New Delhi: The International Monetary Fund (IMF) said that India’s combined gross debt, including that of the central and state governments, is set to decline by almost nine percentage points to 61.4% of gross domestic product (GDP) by 2023-24.
Not only will this have a salutary impact on the macroeconomic framework, especially in creating the basis for a lower interest rate regime as the fear of the crowding-out effect of excessive government borrowings recedes, it can also trigger a sovereign rating upgrade for Asia’s third-largest economy.
Though the calculations of gross debt by IMF in its fiscal monitor report released on Wednesday and India differ, particularly regarding accounting of divestment and licence auction proceeds and some public sector lending, the projections by the multilateral lending institution are mostly in line with the central government’s target of bringing down debt-to-GDP ratio to 40% by 2024-25, announced in budget 2018-19. The N.K. Singh committee on fiscal discipline had favoured a combined debt-to-GDP ratio of 60% by 2022-23—40% for the central government and 20% for state governments.
“What will support a gradual decline in debt-to-GDP ratio is both gradual reduction in overall deficit as well as continued high nominal GDP growth," said Andreas Bauer, IMF’s senior resident representative for India.
In its World Economic Outlook released on Tuesday, IMF had projected economic growth to accelerate to 7.4% in 2018-19 and touch 8.2% by 2023-24. The Central Statistics Office has estimated the economy to have grown at 6.6% in 2017-18. Retail inflation is forecast to remain around 5% for two consecutive years—2018-19 and 2019-20—against 3.6% in 2017-18.
N.R. Bhanumurthy, professor of economics at the National Institute of Public Finance and Policy, said it will be a very good development for the Indian economy if IMF’s debt-to-GDP ratio projection is achieved.

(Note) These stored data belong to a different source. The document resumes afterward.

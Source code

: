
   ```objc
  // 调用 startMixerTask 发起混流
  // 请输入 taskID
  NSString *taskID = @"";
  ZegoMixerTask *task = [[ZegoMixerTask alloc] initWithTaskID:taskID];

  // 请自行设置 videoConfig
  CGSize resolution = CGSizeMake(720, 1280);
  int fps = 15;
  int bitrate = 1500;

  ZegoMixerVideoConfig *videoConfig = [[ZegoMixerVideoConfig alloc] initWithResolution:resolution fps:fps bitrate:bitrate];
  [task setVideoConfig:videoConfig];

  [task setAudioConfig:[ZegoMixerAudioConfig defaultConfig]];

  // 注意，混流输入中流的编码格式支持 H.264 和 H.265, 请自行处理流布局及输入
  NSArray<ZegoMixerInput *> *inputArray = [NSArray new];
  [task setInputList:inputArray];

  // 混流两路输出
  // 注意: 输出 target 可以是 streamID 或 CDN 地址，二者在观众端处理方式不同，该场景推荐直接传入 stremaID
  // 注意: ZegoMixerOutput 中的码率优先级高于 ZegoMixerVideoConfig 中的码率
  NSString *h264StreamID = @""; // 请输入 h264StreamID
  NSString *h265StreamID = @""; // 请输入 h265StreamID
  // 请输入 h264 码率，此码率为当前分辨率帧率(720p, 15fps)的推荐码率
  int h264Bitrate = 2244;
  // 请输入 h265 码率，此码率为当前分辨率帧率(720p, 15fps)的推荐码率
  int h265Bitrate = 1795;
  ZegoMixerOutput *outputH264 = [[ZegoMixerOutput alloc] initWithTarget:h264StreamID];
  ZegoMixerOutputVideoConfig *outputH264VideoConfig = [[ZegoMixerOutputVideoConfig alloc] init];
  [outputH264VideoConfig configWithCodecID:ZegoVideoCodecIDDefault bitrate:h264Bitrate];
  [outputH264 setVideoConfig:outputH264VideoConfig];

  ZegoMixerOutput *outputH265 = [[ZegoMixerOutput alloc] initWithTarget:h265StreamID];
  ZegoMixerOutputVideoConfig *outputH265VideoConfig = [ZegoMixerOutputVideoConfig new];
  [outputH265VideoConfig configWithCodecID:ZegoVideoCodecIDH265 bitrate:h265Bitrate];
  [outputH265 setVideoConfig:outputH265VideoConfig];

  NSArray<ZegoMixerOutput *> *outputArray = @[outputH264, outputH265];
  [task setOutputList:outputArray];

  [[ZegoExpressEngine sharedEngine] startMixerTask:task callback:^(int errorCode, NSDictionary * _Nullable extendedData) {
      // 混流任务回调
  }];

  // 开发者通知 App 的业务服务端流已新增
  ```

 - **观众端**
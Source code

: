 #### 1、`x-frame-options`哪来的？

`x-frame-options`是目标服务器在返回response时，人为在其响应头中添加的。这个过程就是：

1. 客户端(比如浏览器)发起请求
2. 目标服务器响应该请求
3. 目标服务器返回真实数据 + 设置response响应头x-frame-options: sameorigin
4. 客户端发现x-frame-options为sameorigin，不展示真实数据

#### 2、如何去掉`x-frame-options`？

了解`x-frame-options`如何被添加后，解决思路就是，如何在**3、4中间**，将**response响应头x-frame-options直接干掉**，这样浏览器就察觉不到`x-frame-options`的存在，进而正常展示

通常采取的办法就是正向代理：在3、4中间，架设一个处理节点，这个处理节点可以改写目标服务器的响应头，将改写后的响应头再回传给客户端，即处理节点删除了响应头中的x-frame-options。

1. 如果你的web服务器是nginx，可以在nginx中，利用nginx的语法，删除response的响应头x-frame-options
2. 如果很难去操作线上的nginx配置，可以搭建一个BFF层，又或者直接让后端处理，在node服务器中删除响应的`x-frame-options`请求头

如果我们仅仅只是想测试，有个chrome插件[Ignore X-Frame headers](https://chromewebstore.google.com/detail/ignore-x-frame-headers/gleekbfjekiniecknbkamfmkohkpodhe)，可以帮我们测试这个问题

However, he cautioned that higher expenditure demand for central government schemes as well as the deteriorating condition of state finances may make this difficult to realize.
“The absence of an expenditure-shifting fiscal policy from consumption to capital expenditure may make the drastic reduction in debt-to-GDP ratio more challenging," he added.
Through an amendment in the Fiscal Responsibility and Budget Management framework, the 2018-19 budget has stopped setting targets on revenue deficit reduction, which analysts apprehend may sway the government’s expenditure towards consumption spending over that of productive capital expenditure.
The government has committed to bring down its fiscal deficit as a proportion of GDP to 3.3% in 2018-19 from a higher-than-anticipated 3.5% last year.
Fiscal consolidation was paused in fiscal year 2017-18 by the central government as the economy recovered from disruptions related to demonetization and the roll out of the new national goods and service tax (GST).
“Relatively buoyant revenues supported by base-broadening efforts and lower capital expenditures were offset by higher spending (including higher compensation to states for the rollout of the new GST) and lower profit transfers from the Reserve Bank of India due to costs incurred during the demonetization," IMF said in its fiscal monitor report.
IMF said that in India, a return to a gradual path of growth-friendly fiscal consolidation is desirable to create fiscal space, but full and smooth implementation of the GST is necessary to avoid tax revenue underperformance, resulting in cuts to capital expenditures.
The multilateral lending institution said combined gross revenue for the centre and states is likely to hover around 21.3% of GDP for three consecutive years starting 2018-19, which may force the government to cut overall expenditure to limit fiscal deficit and gross debt. IMF said the government needs to reduce fuel and food subsidies as well as carry out tax reforms to support fiscal consolidation efforts over the medium term.